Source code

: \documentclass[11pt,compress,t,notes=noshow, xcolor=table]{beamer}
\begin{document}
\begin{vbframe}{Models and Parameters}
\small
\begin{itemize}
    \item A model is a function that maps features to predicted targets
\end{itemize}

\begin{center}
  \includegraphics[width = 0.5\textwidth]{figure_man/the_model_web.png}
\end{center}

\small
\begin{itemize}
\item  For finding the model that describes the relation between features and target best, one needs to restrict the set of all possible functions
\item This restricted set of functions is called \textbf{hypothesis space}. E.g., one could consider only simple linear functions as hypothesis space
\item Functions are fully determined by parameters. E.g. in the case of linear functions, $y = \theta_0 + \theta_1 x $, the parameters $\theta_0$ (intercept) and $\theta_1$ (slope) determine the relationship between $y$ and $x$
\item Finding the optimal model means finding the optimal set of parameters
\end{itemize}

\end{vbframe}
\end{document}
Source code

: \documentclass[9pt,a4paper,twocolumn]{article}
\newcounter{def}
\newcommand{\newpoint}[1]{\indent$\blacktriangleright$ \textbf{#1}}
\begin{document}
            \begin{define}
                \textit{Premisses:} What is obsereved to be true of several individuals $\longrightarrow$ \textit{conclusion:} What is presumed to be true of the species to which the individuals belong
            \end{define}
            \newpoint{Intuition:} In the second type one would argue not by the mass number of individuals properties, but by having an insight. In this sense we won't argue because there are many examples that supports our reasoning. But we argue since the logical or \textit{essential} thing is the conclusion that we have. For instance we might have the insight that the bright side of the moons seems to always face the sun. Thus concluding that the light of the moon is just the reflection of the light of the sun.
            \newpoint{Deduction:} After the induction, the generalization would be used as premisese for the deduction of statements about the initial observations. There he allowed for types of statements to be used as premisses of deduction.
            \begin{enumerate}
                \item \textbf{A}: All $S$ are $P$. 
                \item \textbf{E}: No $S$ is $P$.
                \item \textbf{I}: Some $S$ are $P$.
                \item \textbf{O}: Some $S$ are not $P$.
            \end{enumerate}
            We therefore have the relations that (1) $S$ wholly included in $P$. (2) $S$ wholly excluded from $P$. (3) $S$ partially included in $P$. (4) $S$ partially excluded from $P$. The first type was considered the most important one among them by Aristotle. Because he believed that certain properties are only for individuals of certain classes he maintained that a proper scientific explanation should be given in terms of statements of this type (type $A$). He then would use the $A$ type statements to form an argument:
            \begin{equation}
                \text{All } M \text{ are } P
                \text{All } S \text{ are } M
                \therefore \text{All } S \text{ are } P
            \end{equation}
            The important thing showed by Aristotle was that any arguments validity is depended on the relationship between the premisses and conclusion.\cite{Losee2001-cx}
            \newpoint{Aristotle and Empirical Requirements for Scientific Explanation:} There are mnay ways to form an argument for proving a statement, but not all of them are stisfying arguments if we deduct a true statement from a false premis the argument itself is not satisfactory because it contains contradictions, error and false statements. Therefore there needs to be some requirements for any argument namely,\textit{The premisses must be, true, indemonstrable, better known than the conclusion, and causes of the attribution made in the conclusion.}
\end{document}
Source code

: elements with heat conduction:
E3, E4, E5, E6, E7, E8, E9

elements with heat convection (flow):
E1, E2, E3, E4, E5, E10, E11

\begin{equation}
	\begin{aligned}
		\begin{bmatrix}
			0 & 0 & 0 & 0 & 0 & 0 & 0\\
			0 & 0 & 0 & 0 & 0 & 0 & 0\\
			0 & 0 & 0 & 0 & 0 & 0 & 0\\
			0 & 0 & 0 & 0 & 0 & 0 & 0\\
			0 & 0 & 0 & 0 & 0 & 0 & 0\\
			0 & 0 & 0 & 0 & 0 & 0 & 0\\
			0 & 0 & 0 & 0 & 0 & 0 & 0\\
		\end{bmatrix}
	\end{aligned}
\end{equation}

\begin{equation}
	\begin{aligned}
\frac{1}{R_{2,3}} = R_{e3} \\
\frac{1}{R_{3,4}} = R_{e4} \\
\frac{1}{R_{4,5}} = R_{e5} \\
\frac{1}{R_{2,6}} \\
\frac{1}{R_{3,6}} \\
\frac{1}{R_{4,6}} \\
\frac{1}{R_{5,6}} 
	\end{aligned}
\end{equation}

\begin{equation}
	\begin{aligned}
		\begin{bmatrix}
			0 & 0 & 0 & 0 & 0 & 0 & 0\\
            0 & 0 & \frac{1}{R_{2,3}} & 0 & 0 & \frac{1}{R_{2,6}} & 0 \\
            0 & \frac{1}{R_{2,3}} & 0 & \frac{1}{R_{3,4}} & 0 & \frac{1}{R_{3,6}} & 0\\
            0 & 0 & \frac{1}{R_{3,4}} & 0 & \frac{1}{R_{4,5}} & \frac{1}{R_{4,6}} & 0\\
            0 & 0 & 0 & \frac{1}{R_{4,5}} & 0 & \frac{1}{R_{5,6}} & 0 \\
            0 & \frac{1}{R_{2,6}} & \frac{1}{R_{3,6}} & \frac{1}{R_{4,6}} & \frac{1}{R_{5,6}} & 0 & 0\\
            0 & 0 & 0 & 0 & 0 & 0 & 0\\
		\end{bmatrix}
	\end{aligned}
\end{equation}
******************************
-- Task prompt --
Set down the records again verbatim, so that each word stays as it is.

-- Solution --
Source code

: \documentclass[11pt,compress,t,notes=noshow, xcolor=table]{beamer}
\begin{document}
\begin{vbframe}{Models and Parameters}
\small
\begin{itemize}
    \item A model is a function that maps features to predicted targets
\end{itemize}

\begin{center}
  \includegraphics[width = 0.5\textwidth]{figure_man/the_model_web.png}
\end{center}

\small
\begin{itemize}
\item  For finding the model that describes the relation between features and target best, one needs to restrict the set of all possible functions
\item This restricted set of functions is called \textbf{hypothesis space}. E.g., one could consider only simple linear functions as hypothesis space
\item Functions are fully determined by parameters. E.g. in the case of linear functions, $y = \theta_0 + \theta_1 x $, the parameters $\theta_0$ (intercept) and $\theta_1$ (slope) determine the relationship between $y$ and $x$
\item Finding the optimal model means finding the optimal set of parameters
\end{itemize}

\end{vbframe}
\end{document}
Source code

: \documentclass[9pt,a4paper,twocolumn]{article}
\newcounter{def}
\newcommand{\newpoint}[1]{\indent$\blacktriangleright$ \textbf{#1}}
\begin{document}
            \begin{define}
                \textit{Premisses:} What is obsereved to be true of several individuals $\longrightarrow$ \textit{conclusion:} What is presumed to be true of the species to which the individuals belong
            \end{define}
            \newpoint{Intuition:} In the second type one would argue not by the mass number of individuals properties, but by having an insight. In this sense we won't argue because there are many examples that supports our reasoning. But we argue since the logical or \textit{essential} thing is the conclusion that we have. For instance we might have the insight that the bright side of the moons seems to always face the sun. Thus concluding that the light of the moon is just the reflection of the light of the sun.
            \newpoint{Deduction:} After the induction, the generalization would be used as premisese for the deduction of statements about the initial observations. There he allowed for types of statements to be used as premisses of deduction.
            \begin{enumerate}
                \item \textbf{A}: All $S$ are $P$. 
                \item \textbf{E}: No $S$ is $P$.
                \item \textbf{I}: Some $S$ are $P$.
                \item \textbf{O}: Some $S$ are not $P$.
            \end{enumerate}
            We therefore have the relations that (1) $S$ wholly included in $P$. (2) $S$ wholly excluded from $P$. (3) $S$ partially included in $P$. (4) $S$ partially excluded from $P$. The first type was considered the most important one among them by Aristotle. Because he believed that certain properties are only for individuals of certain classes he maintained that a proper scientific explanation should be given in terms of statements of this type (type $A$). He then would use the $A$ type statements to form an argument:
            \begin{equation}
                \text{All } M \text{ are } P
                \text{All } S \text{ are } M
                \therefore \text{All } S \text{ are } P
            \end{equation}
            The important thing showed by Aristotle was that any arguments validity is depended on the relationship between the premisses and conclusion.\cite{Losee2001-cx}
            \newpoint{Aristotle and Empirical Requirements for Scientific Explanation:} There are mnay ways to form an argument for proving a statement, but not all of them are stisfying arguments if we deduct a true statement from a false premis the argument itself is not satisfactory because it contains contradictions, error and false statements. Therefore there needs to be some requirements for any argument namely,\textit{The premisses must be, true, indemonstrable, better known than the conclusion, and causes of the attribution made in the conclusion.}
\end{document}
Source code

: elements with heat conduction:
E3, E4, E5, E6, E7, E8, E9

elements with heat convection (flow):
E1, E2, E3, E4, E5, E10, E11

\begin{equation}
	\begin{aligned}
		\begin{bmatrix}
			0 & 0 & 0 & 0 & 0 & 0 & 0\\
			0 & 0 & 0 & 0 & 0 & 0 & 0\\
			0 & 0 & 0 & 0 & 0 & 0 & 0\\
			0 & 0 & 0 & 0 & 0 & 0 & 0\\
			0 & 0 & 0 & 0 & 0 & 0 & 0\\
			0 & 0 & 0 & 0 & 0 & 0 & 0\\
			0 & 0 & 0 & 0 & 0 & 0 & 0\\
		\end{bmatrix}
	\end{aligned}
\end{equation}

\begin{equation}
	\begin{aligned}
\frac{1}{R_{2,3}} = R_{e3} \\
\frac{1}{R_{3,4}} = R_{e4} \\
\frac{1}{R_{4,5}} = R_{e5} \\
\frac{1}{R_{2,6}} \\
\frac{1}{R_{3,6}} \\
\frac{1}{R_{4,6}} \\
\frac{1}{R_{5,6}} 
	\end{aligned}
\end{equation}

\begin{equation}
	\begin{aligned}
		\begin{bmatrix}
			0 & 0 & 0 & 0 & 0 & 0 & 0\\
            0 & 0 & \frac{1}{R_{2,3}} & 0 & 0 & \frac{1}{R_{2,6}} & 0 \\
            0 & \frac{1}{R_{2,3}} & 0 & \frac{1}{R_{3,4}} & 0 & \frac{1}{R_{3,6}} & 0\\
            0 & 0 & \frac{1}{R_{3,4}} & 0 & \frac{1}{R_{4,5}} & \frac{1}{R_{4,6}} & 0\\
            0 & 0 & 0 & \frac{1}{R_{4,5}} & 0 & \frac{1}{R_{5,6}} & 0 \\
            0 & \frac{1}{R_{2,6}} & \frac{1}{R_{3,6}} & \frac{1}{R_{4,6}} & \frac{1}{R_{5,6}} & 0 & 0\\
            0 & 0 & 0 & 0 & 0 & 0 & 0\\
		\end{bmatrix}
	\end{aligned}
\end{equation}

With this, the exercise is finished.